C'est ainsi, par exemple,  que Louis Jacques Thenard obtint des extraits de viande dans l'alcool, ce qu'il nomma "osmazôme". Ou encore que Beccari et Kesselmeyer  séparèrent de la farine une matière qu'ils nommèrent amidon et une autre matière qu'il nommèrent gluten. Ni l'amidon ni le gluten n'étaien des composés purs, puisqu'on pouvait encore les décomposer davantage. Par exemple, le gluten pouvait se séparer en une fraction soluble dans l'eau (les gliadines) et une fraction insoluble dans l'eau (les gluténines). On pouvait encore décomposer ces deux fractions,  en différentes protéines, certes apparentées, mais avec quand même des propriétés différentes. Et finalement chaque sorte de protéines est faite de molécules toutes identiques.
Autrement dit, la farine n'est pas un "composé" (disons "composé chimique" pour ceux qui  en ont besoin)  puisque l'on peut le décomposer en gluten et amidon ; et le gluten n'est pas un composé puisque l'on peut le décomposer en gliadines et gluténines ;  et la fraction gliadine n'est pas un composé puisque c'est un mélange de plusieurs gliadines particulières. A ce stade, une gliadine particulière, telle l'alpha gliadine est un composé particulier, parce que toutes ses molécules sont identiques. Tout comme l'eau est un composé : dans de l'eau, il n'y a que des molécules toutes identiques, à savoir des molécules d'eau. Et l'éthanol est un composé puisqu'il est fait de molécules toutes identiques, à savoir des molécules d'éthanol. L'huile, en revanche, n'est pas un composé puisqu'elle est faite de milliards de composés différents, certes très semblables mais différents : les "triglycérides". Dans l'huile, il y a donc des milliards de sortes de molécules différentes : on dit des milliards de triglycérides différents. Et pour chacun de tes triglycérides, il y a des milliards de milliards de molécules toutes identiques.
Le  blanc d'oeuf ? Ce n'est pas un composé non plus puisqu'il est fait d'eau et de protéines,   et il existe environ une vingtaine de protéines différentes, avec encore des milliards de milliards de molécules de chaque protéine, c'est-à-dire de chaque de chaque sorte moléculaire.


Ces explications étant données, j'ai rencontré un autre ami qui m'a interrogé sur la possibilité de diviser les molécules. 
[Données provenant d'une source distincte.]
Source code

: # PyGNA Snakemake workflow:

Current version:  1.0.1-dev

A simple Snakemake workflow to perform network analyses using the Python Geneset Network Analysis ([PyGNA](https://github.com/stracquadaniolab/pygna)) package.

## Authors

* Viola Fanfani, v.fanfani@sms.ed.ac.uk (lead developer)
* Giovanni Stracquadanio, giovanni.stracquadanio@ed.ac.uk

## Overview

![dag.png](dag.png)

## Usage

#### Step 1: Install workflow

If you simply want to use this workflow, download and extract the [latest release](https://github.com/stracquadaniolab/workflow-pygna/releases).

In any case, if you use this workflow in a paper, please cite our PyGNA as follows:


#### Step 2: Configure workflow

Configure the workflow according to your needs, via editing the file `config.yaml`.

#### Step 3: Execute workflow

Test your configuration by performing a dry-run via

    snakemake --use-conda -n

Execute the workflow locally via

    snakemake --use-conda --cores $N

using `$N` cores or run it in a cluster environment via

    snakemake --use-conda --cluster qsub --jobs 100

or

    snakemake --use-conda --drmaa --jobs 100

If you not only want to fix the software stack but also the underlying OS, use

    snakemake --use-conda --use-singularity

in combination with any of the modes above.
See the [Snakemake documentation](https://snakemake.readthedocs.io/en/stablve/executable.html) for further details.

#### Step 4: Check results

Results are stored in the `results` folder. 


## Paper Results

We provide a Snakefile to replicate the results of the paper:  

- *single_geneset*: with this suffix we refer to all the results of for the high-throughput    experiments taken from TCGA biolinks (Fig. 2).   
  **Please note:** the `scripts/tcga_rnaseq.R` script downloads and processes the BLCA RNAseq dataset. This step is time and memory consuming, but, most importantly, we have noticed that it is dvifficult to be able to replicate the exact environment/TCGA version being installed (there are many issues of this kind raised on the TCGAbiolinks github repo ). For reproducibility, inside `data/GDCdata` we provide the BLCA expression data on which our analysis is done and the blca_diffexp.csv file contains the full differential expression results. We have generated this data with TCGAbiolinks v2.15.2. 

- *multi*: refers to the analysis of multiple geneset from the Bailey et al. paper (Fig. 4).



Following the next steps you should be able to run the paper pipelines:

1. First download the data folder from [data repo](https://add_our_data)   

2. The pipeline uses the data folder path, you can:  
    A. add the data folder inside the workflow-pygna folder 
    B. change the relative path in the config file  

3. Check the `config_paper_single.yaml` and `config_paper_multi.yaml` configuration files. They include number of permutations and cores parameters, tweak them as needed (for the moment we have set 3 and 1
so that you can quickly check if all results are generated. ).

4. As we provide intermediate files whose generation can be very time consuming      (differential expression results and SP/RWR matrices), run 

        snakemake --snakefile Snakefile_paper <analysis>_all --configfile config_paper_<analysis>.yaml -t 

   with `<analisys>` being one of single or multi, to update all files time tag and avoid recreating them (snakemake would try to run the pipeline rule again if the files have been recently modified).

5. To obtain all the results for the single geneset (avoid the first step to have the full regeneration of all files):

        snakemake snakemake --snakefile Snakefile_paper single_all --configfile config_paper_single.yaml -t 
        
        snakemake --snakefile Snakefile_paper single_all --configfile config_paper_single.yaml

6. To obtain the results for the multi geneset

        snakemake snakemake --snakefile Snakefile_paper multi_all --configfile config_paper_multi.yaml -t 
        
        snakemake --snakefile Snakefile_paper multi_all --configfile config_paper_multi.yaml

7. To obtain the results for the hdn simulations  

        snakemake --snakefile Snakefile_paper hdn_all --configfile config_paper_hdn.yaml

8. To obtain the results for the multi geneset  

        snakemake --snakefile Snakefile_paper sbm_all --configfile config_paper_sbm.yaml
Oui, on peut diviser une protéine et l'on obtient alors, dans certains cas, des molécules nouvelles qui sont des acides aminés (on en trouve vingt différents dans les protéines des organismes vivants). Oui, on peut diviser de l'eau, c'est-à-dire diviser des molécules d'eau, et l'on  obtient alors des atomes  :  les molécules sont des assemblage d'atomes. Pourrait-on diviser encore les atomes ? Oui, mais cette fois la puissance du feu n'est pas suffisante, et l'on passe la physique subatomique, qui a résulté de l'introduction d'énergies supérieures à celle du feu. C'était la la limite de la chimie, qui, elle,  s'intéresse aux assemblages  d'atomes.